§ **What is being asked**
Each line from the one that contains "Carney – [@Carthanial](https://github.com/Carthanial) <br/>" through the end of the entries should be repeated exactly, with nothing added.

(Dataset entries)
########

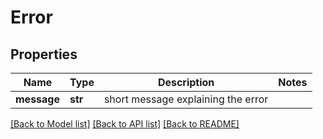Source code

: # Error

## Properties
Name | Type | Description | Notes
------------ | ------------- | ------------- | -------------
**message** | **str** | short message explaining the error | 

[[Back to Model list]](../README.md#documentation-for-models) [[Back to API list]](../README.md#documentation-for-api-endpoints) [[Back to README]](../README.md)

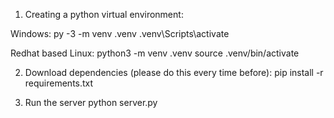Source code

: 1. Creating a python virtual environment:

Windows:
py -3 -m venv .venv
.venv\Scripts\activate

Redhat based Linux:
python3 -m venv .venv
source .venv/bin/activate


2. Download dependencies (please do this every time before):
pip install -r requirements.txt

3. Run the server
python server.py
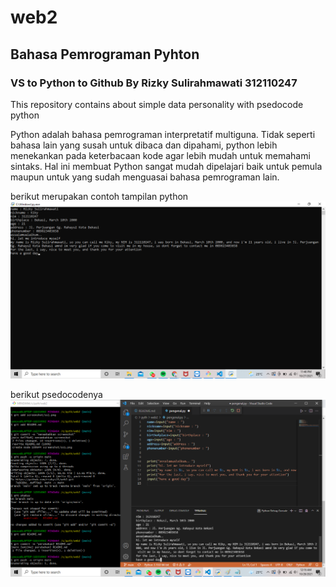 # web2
## Bahasa Pemrograman Pyhton
### VS to Python to Github By Rizky Sulirahmawati 312110247

This repository contains about simple data personality with psedocode python

Python adalah bahasa pemrograman interpretatif multiguna. Tidak seperti bahasa lain yang susah untuk dibaca dan dipahami, python lebih menekankan pada keterbacaan kode agar lebih mudah untuk memahami sintaks. Hal ini membuat Python sangat mudah dipelajari baik untuk pemula maupun untuk yang sudah menguasai bahasa pemrograman lain.

berikut merupakan contoh tampilan python
![Gambar 1](screenshot/ss1.png)

berikut psedocodenya
![Gambar 2](screenshot/ss2.png)
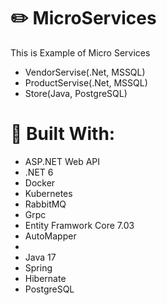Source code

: # :pencil2: MicroServices
This is Example of Micro Services
* VendorServise(.Net, MSSQL)
* ProductServise(.Net, MSSQL)
* Store(Java, PostgreSQL)

# :hammer: Built With:
* ASP.NET Web API
* .NET 6
* Docker
* Kubernetes
* RabbitMQ
* Grpc
* Entity Framwork Core 7.03
* AutoMapper
* 
* Java 17
* Spring
* Hibernate
* PostgreSQL

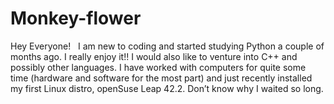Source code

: # Monkey-flower

Hey Everyone! 
 
I am new to coding and started studying Python a couple of months ago. I really enjoy it!! I would also like to venture into C++ and possibly other languages. I have worked with computers for quite some time (hardware and software for the most part) and just recently installed my first Linux distro, openSuse Leap 42.2. Don’t know why I waited so long. 
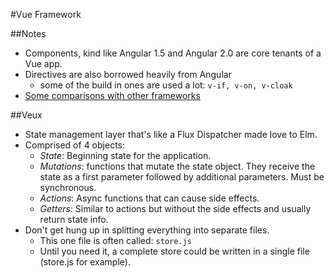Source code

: #Vue Framework

##Notes

* Components, kind like Angular 1.5 and Angular 2.0 are core tenants of a Vue app.
* Directives are also borrowed heavily from Angular
  * some of the build in ones are used a lot: `v-if, v-on, v-cloak`
* [Some comparisons with other frameworks][1]

##Veux

* State management layer that's like a Flux Dispatcher made love to Elm.
* Comprised of 4 objects:
  * _State_: Beginning state for the application.
  * _Mutations_: functions that mutate the state object. They receive the state as a first parameter
followed by additional parameters. Must be synchronous.
  * _Actions_: Async functions that can cause side effects.
  * _Getters_: Similar to actions but without the side effects and usually return state info.
* Don't get hung up in splitting everything into separate files.
  * This one file is often called: `store.js`
  * Until you need it, a complete store could be written in a single file (store.js for example).

[1]: https://rc.vuejs.org/guide/comparison.html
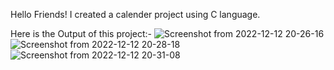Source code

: Hello Friends!
I created a calender project using C language.

Here is the Output of this project:-
![Screenshot from 2022-12-12 20-26-16](https://user-images.githubusercontent.com/82318645/207077494-ce8fa1a4-5720-4d8f-b679-770528e7a7f1.png)
![Screenshot from 2022-12-12 20-28-18](https://user-images.githubusercontent.com/82318645/207077983-4542acbc-9d43-4cfd-a7ff-73f39daae40e.png)
![Screenshot from 2022-12-12 20-31-08](https://user-images.githubusercontent.com/82318645/207078675-3778c398-373e-4fd2-9e42-534b960443cc.png)


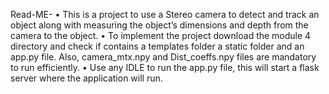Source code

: Read-ME-
•	This is a project to use a Stereo camera to detect and track an object along with measuring the object’s dimensions and depth from the camera to the object.
•	To implement the project download the module 4 directory and check if contains a templates folder a static folder and an app.py file. Also, camera_mtx.npy and Dist_coeffs.npy files are mandatory to run efficiently.
•	Use any IDLE to run the app.py file, this will start a flask server where the application will run.

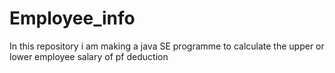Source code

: # Employee_info
In this repository i am making a java SE programme to calculate the upper or lower employee salary of pf deduction
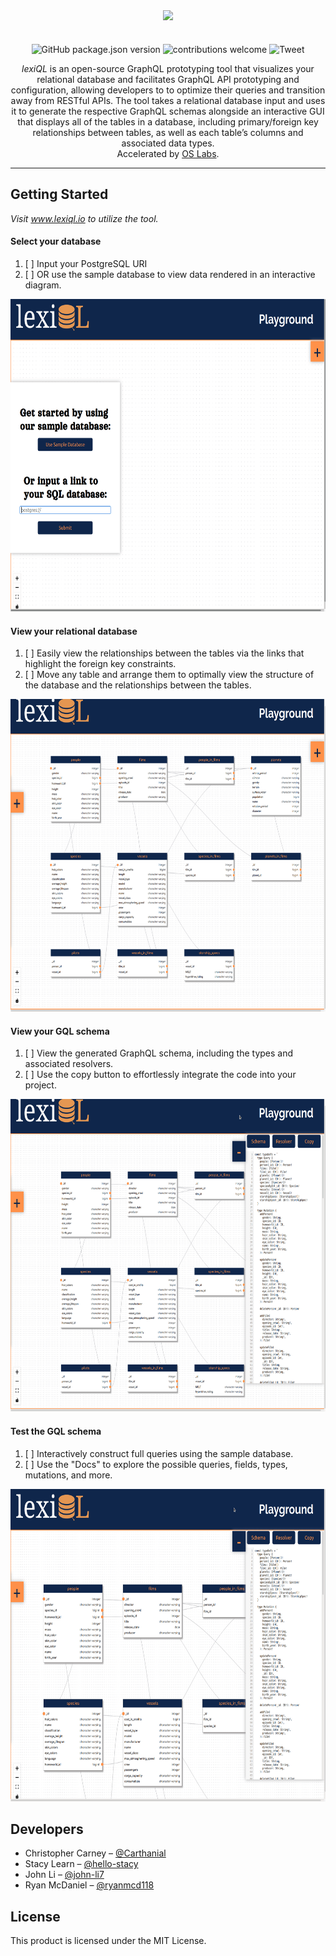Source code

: <p align="center"><img src="https://user-images.githubusercontent.com/77026961/114807368-4be50700-9d74-11eb-9af3-af87cd74c9e1.png" style="margin-top: 10px; margin-bottom: -10px;"> </p>
  

<br/>
<p align="center">
  <img alt="GitHub package.json version" src="https://img.shields.io/github/package-json/v/oslabs-beta/lexiQL" />
  <img alt="contributions welcome" src="https://img.shields.io/badge/contributions-welcome-brightgreen.svg?style=flat)](https://github.com/oslabs-beta/lexiQL/issues" />
    <img alt="Tweet" src="https://img.shields.io/twitter/url?style=social&url=https%3A%2F%2Ftwitter.com%2Flexiql" />
</p>
<p align="center">
<i>lexiQL</i> is an open-source GraphQL prototyping tool that visualizes your relational database and facilitates GraphQL API prototyping and configuration, allowing developers to to optimize their queries and transition away from RESTful APIs. The tool takes a relational database input and uses it to generate the respective GraphQL schemas alongside an interactive GUI that displays all of the tables in a database, including primary/foreign key relationships between tables, as well as each table’s columns and associated data types. <br/>
Accelerated by <a href="https://github.com/oslabs-beta/" />OS Labs</a>.
</p>
<hr />

## Getting Started
<i> Visit www.lexiql.io to utilize the tool. </i>

#### Select your database
  1. [ ] Input your PostgreSQL URI
  2. [ ] OR use the sample database to view data rendered in an interactive diagram.

<img src="client/assets/userdbinput.gif" width="700" height="500" /><br />

#### View your relational database
  1. [ ] Easily view the relationships between the tables via the links that highlight the foreign key constraints.
  2. [ ] Move any table and arrange them to optimally view the structure of the database and the relationships between the tables.
  
<img src="client/assets/movingtables.gif" width="700" height="500" />

#### View your GQL schema
  1. [ ] View the generated GraphQL schema, including the types and associated resolvers.
  2. [ ] Use the copy button to effortlessly integrate the code into your project.

<img src="client/assets/codemirror.gif" width="700" height="500" />

#### Test the GQL schema
  1. [ ] Interactively construct full queries using the sample database.
  2. [ ] Use the "Docs" to explore the possible queries, fields, types, mutations, and more.

<img src="client/assets/graphiql.gif" width="700" height="500" />

## Developers
* Christopher Carney – [@Carthanial](https://github.com/Carthanial) <br/>
* Stacy Learn – [@hello-stacy](https://github.com/hello-stacy)  <br/>
* John Li – [@john-li7](https://github.com/john-li7)  <br/>
* Ryan McDaniel – [@ryanmcd118](https://github.com/Cryanmcd118) 

## License 
This product is licensed under the MIT License.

########

§ **Answer**
* Christopher Carney – [@Carthanial](https://github.com/Carthanial) <br/>
* Stacy Learn – [@hello-stacy](https://github.com/hello-stacy)  <br/>
* John Li – [@john-li7](https://github.com/john-li7)  <br/>
* Ryan McDaniel – [@ryanmcd118](https://github.com/Cryanmcd118) 

## License 
This product is licensed under the MIT License.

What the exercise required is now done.